Brain operators are delegated and require the app:

launch_app()

Wait 5-10 seconds for initialization.

3. Discover operators dynamically

# List all brain operators
list_operators(builtin_only=False)

# Get schema for specific operator
get_operator_schema(operator_uri="@voxel51/brain/compute_visualization")
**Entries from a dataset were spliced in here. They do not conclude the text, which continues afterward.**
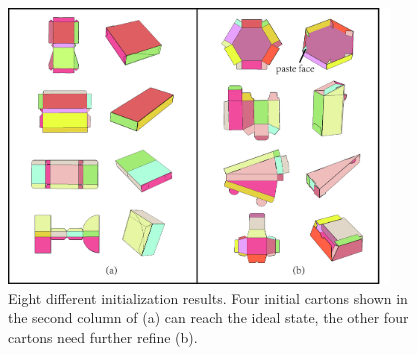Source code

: \begin{figure}
	\centering
	\includegraphics[width=0.9\textwidth]{images/initial.jpg}
	\caption{Eight different initialization results. Four initial cartons shown in the second column of (a) can reach the ideal state, the other four cartons need further refine (b).}
	\label{fig:initial}
\end{figure}


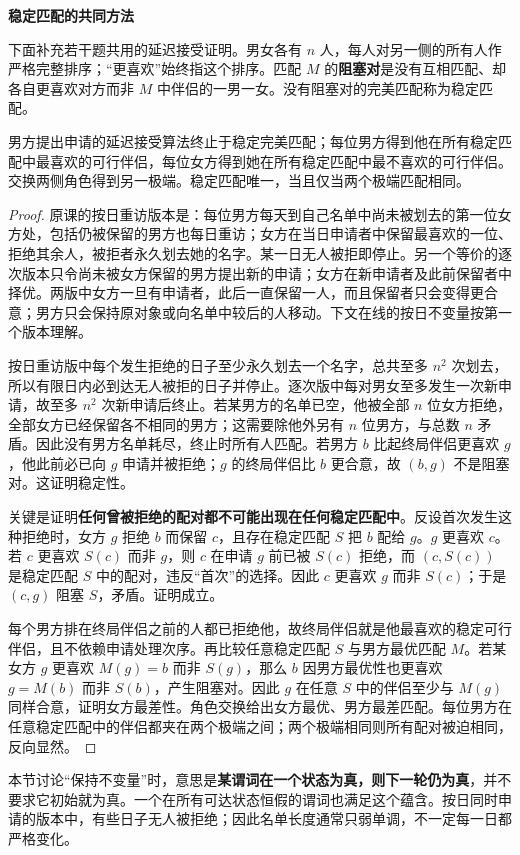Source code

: \par\addvspace{7pt}\noindent\textbf{稳定匹配的共同方法}\par
下面补充若干题共用的延迟接受证明。男女各有 $n$ 人，每人对另一侧的所有人作严格完整排序；“更喜欢”始终指这个排序。匹配 $M$ 的\textbf{阻塞对}是没有互相匹配、却各自更喜欢对方而非 $M$ 中伴侣的一男一女。没有阻塞对的完美匹配称为稳定匹配。

\begin{lemma}\label{lem:6042-stable}
男方提出申请的延迟接受算法终止于稳定完美匹配；每位男方得到他在所有稳定匹配中最喜欢的可行伴侣，每位女方得到她在所有稳定匹配中最不喜欢的可行伴侣。交换两侧角色得到另一极端。稳定匹配唯一，当且仅当两个极端匹配相同。
\end{lemma}
\begin{proof}
原课的按日重访版本是：每位男方每天到自己名单中尚未被划去的第一位女方处，包括仍被保留的男方也每日重访；女方在当日申请者中保留最喜欢的一位、拒绝其余人，被拒者永久划去她的名字。某一日无人被拒即停止。另一个等价的逐次版本只令尚未被女方保留的男方提出新的申请；女方在新申请者及此前保留者中择优。两版中女方一旦有申请者，此后一直保留一人，而且保留者只会变得更合意；男方只会保持原对象或向名单中较后的人移动。下文在线的按日不变量按第一个版本理解。

按日重访版中每个发生拒绝的日子至少永久划去一个名字，总共至多 $n^2$ 次划去，所以有限日内必到达无人被拒的日子并停止。逐次版中每对男女至多发生一次新申请，故至多 $n^2$ 次新申请后终止。若某男方的名单已空，他被全部 $n$ 位女方拒绝，全部女方已经保留各不相同的男方；这需要除他外另有 $n$ 位男方，与总数 $n$ 矛盾。因此没有男方名单耗尽，终止时所有人匹配。若男方 $b$ 比起终局伴侣更喜欢 $g$，他此前必已向 $g$ 申请并被拒绝；$g$ 的终局伴侣比 $b$ 更合意，故 $(b,g)$ 不是阻塞对。这证明稳定性。

关键是证明\textbf{任何曾被拒绝的配对都不可能出现在任何稳定匹配中}。反设首次发生这种拒绝时，女方 $g$ 拒绝 $b$ 而保留 $c$，且存在稳定匹配 $S$ 把 $b$ 配给 $g$。$g$ 更喜欢 $c$。若 $c$ 更喜欢 $S(c)$ 而非 $g$，则 $c$ 在申请 $g$ 前已被 $S(c)$ 拒绝，而 $(c,S(c))$ 是稳定匹配 $S$ 中的配对，违反“首次”的选择。因此 $c$ 更喜欢 $g$ 而非 $S(c)$；于是 $(c,g)$ 阻塞 $S$，矛盾。证明成立。

每个男方排在终局伴侣之前的人都已拒绝他，故终局伴侣就是他最喜欢的稳定可行伴侣，且不依赖申请处理次序。再比较任意稳定匹配 $S$ 与男方最优匹配 $M$。若某女方 $g$ 更喜欢 $M(g)=b$ 而非 $S(g)$，那么 $b$ 因男方最优性也更喜欢 $g=M(b)$ 而非 $S(b)$，产生阻塞对。因此 $g$ 在任意 $S$ 中的伴侣至少与 $M(g)$ 同样合意，证明女方最差性。角色交换给出女方最优、男方最差匹配。每位男方在任意稳定匹配中的伴侣都夹在两个极端之间；两个极端相同则所有配对被迫相同，反向显然。
\end{proof}

本节讨论“保持不变量”时，意思是\textbf{某谓词在一个状态为真，则下一轮仍为真}，并不要求它初始就为真。一个在所有可达状态恒假的谓词也满足这个蕴含。按日同时申请的版本中，有些日子无人被拒绝；因此名单长度通常只弱单调，不一定每一日都严格变化。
4. Compute embeddings before visualization

Embeddings are required for dimensionality reduction:

execute_operator(
    operator_uri="@voxel51/brain/compute_similarity",
    params={
        "brain_key": "img_sim",
        "model": "clip-vit-base32-torch",
        "embeddings": "clip_embeddings",
        "backend": "sklearn",
        "metric": "cosine"
    }
)

5. Close app when done

close_app()

Complete Workflow

Step 1: Setup

# Set context
set_context(dataset_name="my-dataset")

# Launch app (required for brain operators)
launch_app()

Step 2: Verify Brain Plugin

# Check if brain plugin is available
list_plugins(enabled=True)

# If not installed:
download_plugin(
    url_or_repo="voxel51/fiftyone-plugins",
    plugin_names=["@voxel51/brain"]
)
enable_plugin(plugin_name="@voxel51/brain")

Step 3: Discover Brain Operators

# List all available operators
list_operators(builtin_only=False)

# Get schema for compute_visualization
get_operator_schema(operator_uri="@voxel51/brain/compute_visualization")

Step 4: Check for Existing Embeddings or Compute New Ones

First, check if the dataset already has embeddings by looking at the operator schema:

get_operator_schema(operator_uri="@voxel51/brain/compute_visualization")
# Look for existing embeddings fields in the "embeddings" choices
# (e.g., "clip_embeddings", "dinov2_embeddings")

If embeddings exist: Skip to Step 5 and use the existing embeddings field.

If no embeddings exist: Compute them:

execute_operator(
    operator_uri="@voxel51/brain/compute_similarity",
    params={
        "brain_key": "img_viz",
        "model": "clip-vit-base32-torch",
        "embeddings": "clip_embeddings",  # Field name to store embeddings
        "backend": "sklearn",
        "metric": "cosine"
    }
)

Required parameters for compute_similarity:

brain_key - Unique identifier for this brain run
model - Model from FiftyOne Model Zoo to generate embeddings
embeddings - Field name where embeddings will be stored
backend - Similarity backend (use "sklearn")
metric - Distance metric (use "cosine" or "euclidean")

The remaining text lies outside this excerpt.